An international team of scientists from ITMO University and George Washington University (USA) created an algorithm for studying the evolutionary history of species with whole-genome duplications, chiefly yeast and plants.
The program can be used to analyze the genetic information about these species and make conclusions on how whole-genome duplication took place and why it secured a foothold in the process of evolution. The article was published in Oxford Bioinformatics, one of the leading titles in the field of Computer Science.
According to research by genetic scientists, some plants and even mammals have whole-genome duplications, i.e. some of their genes exist in several copies that are more or less similar to each other. ?he ancestral genome didn't have such duplicates, but the duplication happened at some point of its evolutionary history and got a foothold in the population.

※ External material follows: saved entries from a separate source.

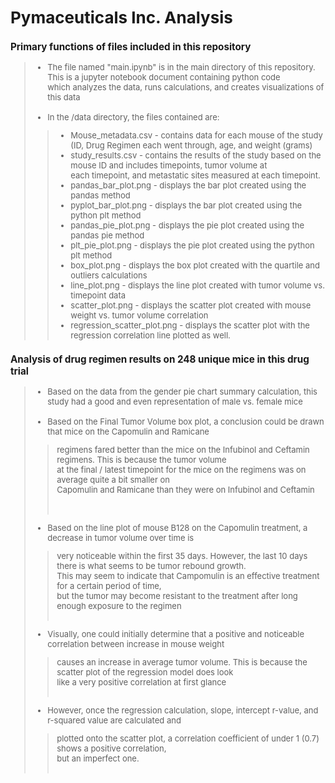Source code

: <font size="2.5">
  
# Pymaceuticals Inc. Analysis

### Primary functions of files included in this repository
> - The file named "main.ipynb" is in the main directory of this repository.  This is a jupyter notebook document containing python code<br>
> which analyzes the data, runs calculations, and creates visualizations of this data<br><br>
> - In the /data directory, the files contained are:<br>
> > - Mouse_metadata.csv - contains data for each mouse of the study (ID, Drug Regimen each went through, age, and weight (grams)<br>
> > - study_results.csv - contains the results of the study based on the mouse ID and includes timepoints, tumor volume at <br>
> > each timepoint, and metastatic sites measured at each timepoint.<br>
> > - pandas_bar_plot.png - displays the bar plot created using the pandas method<br>
> > - pyplot_bar_plot.png - displays the bar plot created using the python plt method<br>
> > - pandas_pie_plot.png - displays the pie plot created using the pandas pie method<br>
> > - plt_pie_plot.png - displays the pie plot created using the python plt method<br>
> > - box_plot.png - displays the box plot created with the quartile and outliers calculations<br>
> > - line_plot.png - displays the line plot created with tumor volume vs. timepoint data<br>
> > - scatter_plot.png - displays the scatter plot created with mouse weight vs. tumor volume correlation<br>
> > - regression_scatter_plot.png - displays the scatter plot with the regression correlation line plotted as well.<br>

### Analysis of drug regimen results on 248 unique mice in this drug trial
> - Based on the data from the gender pie chart summary calculation, this study had a good and even representation of male vs. female mice<br><br>
> - Based on the Final Tumor Volume box plot, a conclusion could be drawn that mice on the Capomulin and Ramicane<br>
> > regimens fared better than the mice on the Infubinol and Ceftamin regimens. This is because the tumor volume<br>
> > at the final / latest timepoint for the mice on the regimens was on average quite a bit smaller on<br>
> > Capomulin and Ramicane than they were on Infubinol and Ceftamin<br><br><br>
> - Based on the line plot of mouse B128 on the Capomulin treatment, a decrease in tumor volume over time is<br>
> > very noticeable within the first 35 days. However, the last 10 days there is what seems to be tumor rebound growth.<br>
> > This may seem to indicate that Campomulin is an effective treatment for a certain period of time,<br>
> > but the tumor may become resistant to the treatment after long enough exposure to the regimen<br><br>
> - Visually, one could initially determine that a positive and noticeable correlation between increase in mouse weight<br>
> > causes an increase in average tumor volume. This is because the scatter plot of the regression model does look<br>
> > like a very positive correlation at first glance<br><br>
> - However, once the regression calculation, slope, intercept r-value, and r-squared value are calculated and<br>
> > plotted onto the scatter plot, a correlation coefficient of under 1 (0.7) shows a positive correlation,<br>
> > but an imperfect one. <br><br>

In order to understand the process of genome duplication, you have to create the so-called evolutionary history of a species with this evolutionary event. This history allows to track what happened with the population in the past and identify when exactly the duplication happened and how it got a foothold.
When attempting to create an evolutionary history with whole-genome duplications, a scientist has to face a series of tasks that are similar in their goals but have completely different mathematical structure. In order to solve them efficiently, you need optimization. For this purpose, a team that included specialists from ITMO University and the George Washington University (USA) proposed integer linear programming approach that were first proposed by Leonid Kantorovich, a Soviet mathematician, economist and the Nobel Memorial Prize in Economic Sciences.
"There's a class of tasks that are essentially similar but different from the standpoint of mathematics, explains Nikita Alekseev, co-author of the research, ITMO University. So we've developed a common approach that comes down to integer linear programming. This is an optimization method that reduces a complex program to a set of linear constraints for which there exists a selection of effective solvers."
As a result, the scientists developed a program that analyses duplicated genomes and makes presumptions on a species' evolutionary path, the number of genome duplications that took place in that time, and how the copies of genes that emerge as result of duplication changed. Sometimes mutations take place in them, changes in specific regions, so they are no longer identical.
This approach can also be applied for studying duplicated genome regions in animals.
"Genome duplications are present in many species and can affect not just the genome as a whole but also its fragments, and our tool can be adapted for solving such problems, too," concludes Nikita Alekseev.